Only the count should appear in your answer: how many lines of the data below contain the word "wiki"?
── Available records
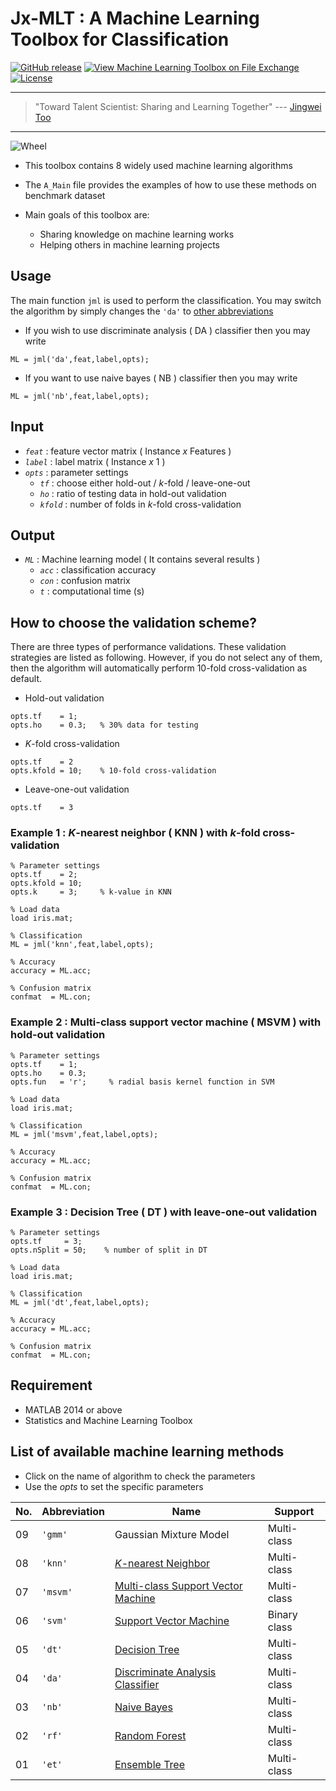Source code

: # Jx-MLT : A Machine Learning Toolbox for Classification 

[![GitHub release](https://img.shields.io/badge/release-1.5-green.svg)](https://github.com/JingweiToo/Machine-Learning-Toolbox)
[![View Machine Learning Toolbox on File Exchange](https://www.mathworks.com/matlabcentral/images/matlab-file-exchange.svg)](https://www.mathworks.com/matlabcentral/fileexchange/71461-machine-learning-toolbox)
[![License](https://img.shields.io/badge/license-BSD_3-yellow.svg)](https://github.com/JingweiToo/Machine-Learning-Toolbox/blob/master/LICENSE)

---
> "Toward Talent Scientist: Sharing and Learning Together"
>  --- [Jingwei Too](https://jingweitoo.wordpress.com/)
---

![Wheel](https://www.mathworks.com/matlabcentral/mlc-downloads/downloads/f9d2bb8c-ebfe-4590-b88c-d4ff92fa6f8f/c4229dd2-aaa5-4146-bafa-4fcccb2b1d30/images/screenshot.PNG) 

* This toolbox contains 8 widely used machine learning algorithms   

* The `A_Main` file provides the examples of how to use these methods on benchmark dataset 

* Main goals of this toolbox are:
  + Sharing knowledge on machine learning works
  + Helping others in machine learning projects

## Usage
The main function `jml` is used to perform the classification. You may switch the algorithm by simply changes the `'da'` to [other abbreviations](/README.md#list-of-available-machine-learning-methods)   
* If you wish to use discriminate analysis ( DA ) classifier then you may write
```code 
ML = jml('da',feat,label,opts); 
```

* If you want to use naive bayes ( NB ) classifier then you may write
```code 
ML = jml('nb',feat,label,opts); 
```

## Input
* *`feat`*    : feature vector matrix ( Instance *x* Features )
* *`label`*   : label matrix ( Instance *x* 1 )
* *`opts`*    : parameter settings
  + *`tf`*    : choose either hold-out / *k*-fold / leave-one-out
  + *`ho`*    : ratio of testing data in hold-out validation
  + *`kfold`* : number of folds in *k*-fold cross-validation

## Output
* *`ML`* : Machine learning model ( It contains several results )  
  + *`acc`* : classification accuracy 
  + *`con`* : confusion matrix
  + *`t`*   : computational time (s)

## How to choose the validation scheme?
There are three types of performance validations. These validation strategies are listed as following. However, if you do not select any of them, then the algorithm will automatically perform 10-fold cross-validation as default. 
  + Hold-out validation
```code 
opts.tf    = 1;
opts.ho    = 0.3;   % 30% data for testing 
```
  + *K*-fold cross-validation
```code 
opts.tf    = 2
opts.kfold = 10;    % 10-fold cross-validation
```
  + Leave-one-out validation
```code 
opts.tf    = 3 
```
  

### Example 1 : *K*-nearest neighbor ( KNN ) with *k*-fold cross-validation
```code 
% Parameter settings
opts.tf    = 2;     
opts.kfold = 10;    
opts.k     = 3;     % k-value in KNN

% Load data
load iris.mat;

% Classification
ML = jml('knn',feat,label,opts);

% Accuracy
accuracy = ML.acc; 

% Confusion matrix
confmat  = ML.con;
```

### Example 2 : Multi-class support vector machine  ( MSVM ) with hold-out validation
```code 
% Parameter settings
opts.tf    = 1;     
opts.ho    = 0.3;       
opts.fun   = 'r';     % radial basis kernel function in SVM

% Load data
load iris.mat;

% Classification
ML = jml('msvm',feat,label,opts);

% Accuracy
accuracy = ML.acc; 

% Confusion matrix
confmat  = ML.con;
```

### Example 3 : Decision Tree ( DT ) with leave-one-out validation
```code 
% Parameter settings
opts.tf     = 3;          
opts.nSplit = 50;    % number of split in DT 

% Load data
load iris.mat;

% Classification
ML = jml('dt',feat,label,opts);

% Accuracy
accuracy = ML.acc; 

% Confusion matrix
confmat  = ML.con;
```


## Requirement
* MATLAB 2014 or above
* Statistics and Machine Learning Toolbox


## List of available machine learning methods
* Click on the name of algorithm to check the parameters 
* Use the *opts* to set the specific parameters  

| No. | Abbreviation | Name                                                                              | Support      |
|-----|--------------|-----------------------------------------------------------------------------------|--------------|
| 09  | `'gmm'`      | Gaussian Mixture Model                                                            | Multi-class  |
| 08  | `'knn'`      | [*K*-nearest Neighbor](/Description.md#k-nearest-neighbor-knn)                    | Multi-class  |
| 07  | `'msvm'`     | [Multi-class Support Vector Machine](/Description.md#support-vector-machine-svm)  | Multi-class  |
| 06  | `'svm'`      | [Support Vector Machine](/Description.md#support-vector-machine-svm)              | Binary class |
| 05  | `'dt'`       | [Decision Tree](/Description.md#decision-tree-dt)                                 | Multi-class  |
| 04  | `'da'`       | [Discriminate Analysis Classifier](/Description.md#discriminate-analysis-da)      | Multi-class  |
| 03  | `'nb'`       | [Naive Bayes](/Description.md#naive-bayes-nb)                                     | Multi-class  |
| 02  | `'rf'`       | [Random Forest](Description.md#random-forest-rf)                                  | Multi-class  |
| 01  | `'et'`       | [Ensemble Tree](Description.md#ensemble-tree-et)                                  | Multi-class  |                  




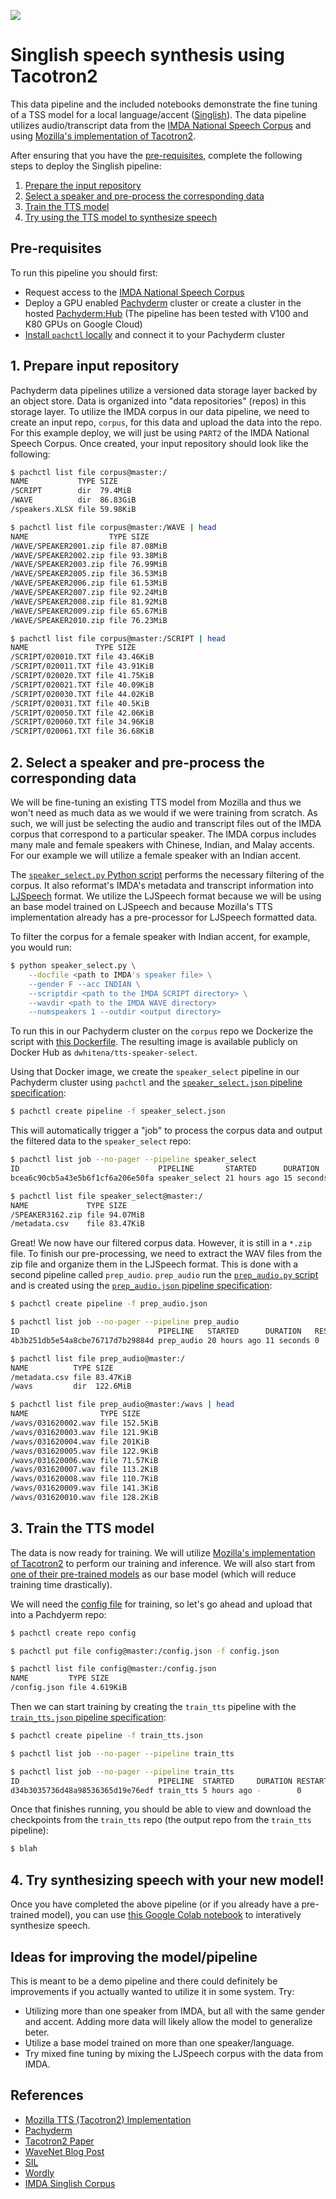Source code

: ![](pipeline.png)

# Singlish speech synthesis using Tacotron2

This data pipeline and the included notebooks demonstrate the fine tuning of a TSS model for a local language/accent ([Singlish](https://en.wikipedia.org/wiki/Singlish)). The data pipeline utilizes audio/transcript data from the [IMDA National Speech Corpus](https://www.imda.gov.sg/NationalSpeechCorpus) and using [Mozilla's implementation of Tacotron2](https://github.com/mozilla/TTS).

After ensuring that you have the [pre-requisites](#pre-requisites), complete the following steps to deploy the Singlish pipeline:

1. [Prepare the input repository](#1-prepare-input-repository)
2. [Select a speaker and pre-process the corresponding data](#2-select-a-speaker-and-pre-process-the-corresponding-data)
3. [Train the TTS model](#3-train-the-tts-model)
4. [Try using the TTS model to synthesize speech](#4-try-synthesizing-speech-with-your-new-model)

## Pre-requisites

To run this pipeline you should first:

- Request access to the [IMDA National Speech Corpus](https://www.imda.gov.sg/NationalSpeechCorpus)
- Deploy a GPU enabled [Pachyderm](https://pachyderm.io/) cluster or create a cluster in the hosted [Pachyderm:Hub](https://hub.pachyderm.com/clusters) (The pipeline has been tested with V100 and K80 GPUs on Google Cloud)
- [Install `pachctl` locally](https://docs.pachyderm.com/latest/getting_started/local_installation/#install-pachctl) and connect it to your Pachyderm cluster

## 1. Prepare input repository

Pachyderm data pipelines utilize a versioned data storage layer backed by an object store. Data is organized into "data repositories" (repos) in this storage layer. To utilize the IMDA corpus in our data pipeline, we need to create an input repo, `corpus`, for this data and upload the data into the repo. For this example deploy, we will just be using `PART2` of the IMDA National Speech Corpus. Once created, your input repository should look like the following:

```sh
$ pachctl list file corpus@master:/
NAME           TYPE SIZE
/SCRIPT        dir  79.4MiB
/WAVE          dir  86.83GiB
/speakers.XLSX file 59.98KiB

$ pachctl list file corpus@master:/WAVE | head
NAME                  TYPE SIZE
/WAVE/SPEAKER2001.zip file 87.08MiB
/WAVE/SPEAKER2002.zip file 93.38MiB
/WAVE/SPEAKER2003.zip file 76.99MiB
/WAVE/SPEAKER2005.zip file 36.53MiB
/WAVE/SPEAKER2006.zip file 61.53MiB
/WAVE/SPEAKER2007.zip file 92.24MiB
/WAVE/SPEAKER2008.zip file 81.92MiB
/WAVE/SPEAKER2009.zip file 65.67MiB
/WAVE/SPEAKER2010.zip file 76.23MiB

$ pachctl list file corpus@master:/SCRIPT | head
NAME               TYPE SIZE
/SCRIPT/020010.TXT file 43.46KiB
/SCRIPT/020011.TXT file 43.91KiB
/SCRIPT/020020.TXT file 41.75KiB
/SCRIPT/020021.TXT file 40.09KiB
/SCRIPT/020030.TXT file 44.02KiB
/SCRIPT/020031.TXT file 40.5KiB
/SCRIPT/020050.TXT file 42.06KiB
/SCRIPT/020060.TXT file 34.96KiB
/SCRIPT/020061.TXT file 36.68KiB
```  

## 2. Select a speaker and pre-process the corresponding data

We will be fine-tuning an existing TTS model from Mozilla and thus we won't need as much data as we would if we were training from scratch. As such, we will just be selecting the audio and transcript files out of the IMDA corpus that correspond to a particular speaker. The IMDA corpus includes many male and female speakers with Chinese, Indian, and Malay accents. For our example we will utilize a female speaker with an Indian accent. 

The [`speaker_select.py` Python script](speaker_select/speaker_select.py) performs the necessary filtering of the corpus. It also reformat's IMDA's metadata and transcript information into [LJSpeech](https://keithito.com/LJ-Speech-Dataset/) format. We utilize the LJSpeech format because we will be using an base model trained on LJSpeech and because Mozilla's TTS implementation already has a pre-processor for LJSpeech formatted data.   

To filter the corpus for a female speaker with Indian accent, for example, you would run:

```sh
$ python speaker_select.py \
    --docfile <path to IMDA's speaker file> \
    --gender F --acc INDIAN \
    --scriptdir <path to the IMDA SCRIPT directory> \
    --wavdir <path to the IMDA WAVE directory> 
    --numspeakers 1 --outdir <output directory>
```

To run this in our Pachyderm cluster on the `corpus` repo we Dockerize the script with [this Dockerfile](speaker_select/Dockerfile). The resulting image is available publicly on Docker Hub as `dwhitena/tts-speaker-select`.

Using that Docker image, we create the `speaker_select` pipeline in our Pachyderm cluster using `pachctl` and the [`speaker_select.json` pipeline specification](speaker_select.json):

```sh
$ pachctl create pipeline -f speaker_select.json
```

This will automatically trigger a "job" to process the corpus data and output the filtered data to the `speaker_select` repo:

```sh
$ pachctl list job --no-pager --pipeline speaker_select
ID                               PIPELINE       STARTED      DURATION   RESTART PROGRESS  DL       UL       STATE
bcea6c90cb5a43e5b6f1cf6a206e50fa speaker_select 21 hours ago 15 seconds 0       1 + 0 / 1 79.46MiB 83.47KiB success

$ pachctl list file speaker_select@master:/
NAME             TYPE SIZE
/SPEAKER3162.zip file 94.07MiB
/metadata.csv    file 83.47KiB
```  

Great! We now have our filtered corpus data. However, it is still in a `*.zip` file. To finish our pre-processing, we need to extract the WAV files from the zip file and organize them in the LJSpeech format. This is done with a second pipeline called `prep_audio`. `prep_audio` run the [`prep_audio.py` script](prep_audio/prep_audio.py) and is created using the [`prep_audio.json` pipeline specification](prep_audio.json):

```sh
$ pachctl create pipeline -f prep_audio.json

$ pachctl list job --no-pager --pipeline prep_audio
ID                               PIPELINE   STARTED      DURATION   RESTART PROGRESS  DL       UL       STATE
4b3b251db5e54a8cbe76717d7b29884d prep_audio 20 hours ago 11 seconds 0       1 + 0 / 1 94.15MiB 122.7MiB success

$ pachctl list file prep_audio@master:/
NAME          TYPE SIZE
/metadata.csv file 83.47KiB
/wavs         dir  122.6MiB

$ pachctl list file prep_audio@master:/wavs | head
NAME                TYPE SIZE
/wavs/031620002.wav file 152.5KiB
/wavs/031620003.wav file 121.9KiB
/wavs/031620004.wav file 201KiB
/wavs/031620005.wav file 122.9KiB
/wavs/031620006.wav file 71.57KiB
/wavs/031620007.wav file 113.2KiB
/wavs/031620008.wav file 110.7KiB
/wavs/031620009.wav file 141.3KiB
/wavs/031620010.wav file 128.2KiB
```

## 3. Train the TTS model

The data is now ready for training. We will utilize [Mozilla's implementation of Tacotron2](https://github.com/mozilla/TTS) to perform our training and inference. We will also start from [one of their pre-trained models](https://github.com/mozilla/TTS/wiki/Released-Models) as our base model (which will reduce training time drastically).

We will need the [config file](config.json) for training, so let's go ahead and upload that into a Pachdyerm repo:

```sh
$ pachctl create repo config

$ pachctl put file config@master:/config.json -f config.json

$ pachctl list file config@master:/config.json
NAME         TYPE SIZE
/config.json file 4.619KiB
```

Then we can start training by creating the `train_tts` pipeline with the [`train_tts.json` pipeline specification](train_tts.json):

```sh
$ pachctl create pipeline -f train_tts.json

$ pachctl list job --no-pager --pipeline train_tts

$ pachctl list job --no-pager --pipeline train_tts
ID                               PIPELINE  STARTED     DURATION RESTART PROGRESS  DL UL STATE
d34b3035736d48a98536365d19e76edf train_tts 5 hours ago -        0       0 + 0 / 1 0B 0B running
``` 

Once that finishes running, you should be able to view and download the checkpoints from the `train_tts` repo (the output repo from the `train_tts` pipeline):

```sh
$ blah
```

## 4. Try synthesizing speech with your new model!

Once you have completed the above pipeline (or if you already have a pre-trained model), you can use [this Google Colab notebook](https://colab.research.google.com/drive/1doD9XCtfF2enMV2UXohLQCeqMplDFUjh) to interatively synthesize speech. 

## Ideas for improving the model/pipeline

This is meant to be a demo pipeline and there could definitely be improvements if you actually wanted to utilize it in some system. Try:

- Utilizing more than one speaker from IMDA, but all with the same gender and accent. Adding more data will likely allow the model to generalize beter.
- Utilize a base model trained on more than one speaker/language.
- Try mixed fine tuning by mixing the LJSpeech corpus with the data from IMDA.

## References

- [Mozilla TTS (Tacotron2) Implementation](https://github.com/mozilla/TTS)
- [Pachyderm](https://pachyderm.io/) 
- [Tacotron2 Paper](https://arxiv.org/abs/1712.05884) 
- [WaveNet Blog Post](https://deepmind.com/blog/article/wavenet-generative-model-raw-audio) 
- [SIL](https://www.sil.org/) 
- [Wordly](https://wordly.sg/) 
- [IMDA Singlish Corpus](https://www.imda.gov.sg/NationalSpeechCorpus) 

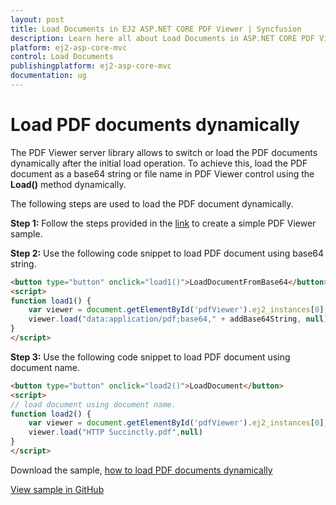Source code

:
 ```yaml
---
layout: post
title: Load Documents in EJ2 ASP.NET CORE PDF Viewer | Syncfusion
description: Learn here all about Load Documents in ASP.NET CORE PDF Viewer component of Syncfusion Essential JS 2 and more.
platform: ej2-asp-core-mvc
control: Load Documents
publishingplatform: ej2-asp-core-mvc
documentation: ug
---
```


# Load PDF documents dynamically

The PDF Viewer server library allows to switch or load the PDF documents dynamically after the initial load operation. To achieve this, load the PDF document as a base64 string or file name in PDF Viewer control using the **Load()** method dynamically.

The following steps are used to load the PDF document dynamically.

**Step 1:** Follow the steps provided in the [link](https://ej2.syncfusion.com/aspnetcore/documentation/pdfviewer/getting-started/) to create a simple PDF Viewer sample.

**Step 2:** Use the following code snippet to load PDF document using base64 string.

```html
<button type="button" onclick="load1()">LoadDocumentFromBase64</button>
<script>
function load1() {
    var viewer = document.getElementById('pdfViewer').ej2_instances[0];
    viewer.load("data:application/pdf;base64," + addBase64String, null);
}
</script>
```

**Step 3:** Use the following code snippet to load PDF document using document name.

```html
<button type="button" onclick="load2()">LoadDocument</button>
<script>
// load document using document name.
function load2() {
    var viewer = document.getElementById('pdfViewer').ej2_instances[0];
    viewer.load("HTTP Succinctly.pdf",null)
}
</script>
```

Download the sample, [how to load PDF documents dynamically](https://www.syncfusion.com/downloads/support/directtrac/general/ze/EJ2CoreSample1651615851.zip)

[View sample in GitHub](https://github.com/SyncfusionExamples/aspnet-core-pdf-viewer-examples/tree/master/Document%20Path/Loading%20PDF%20as%20base64%20string)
────
Response to this exercise: 2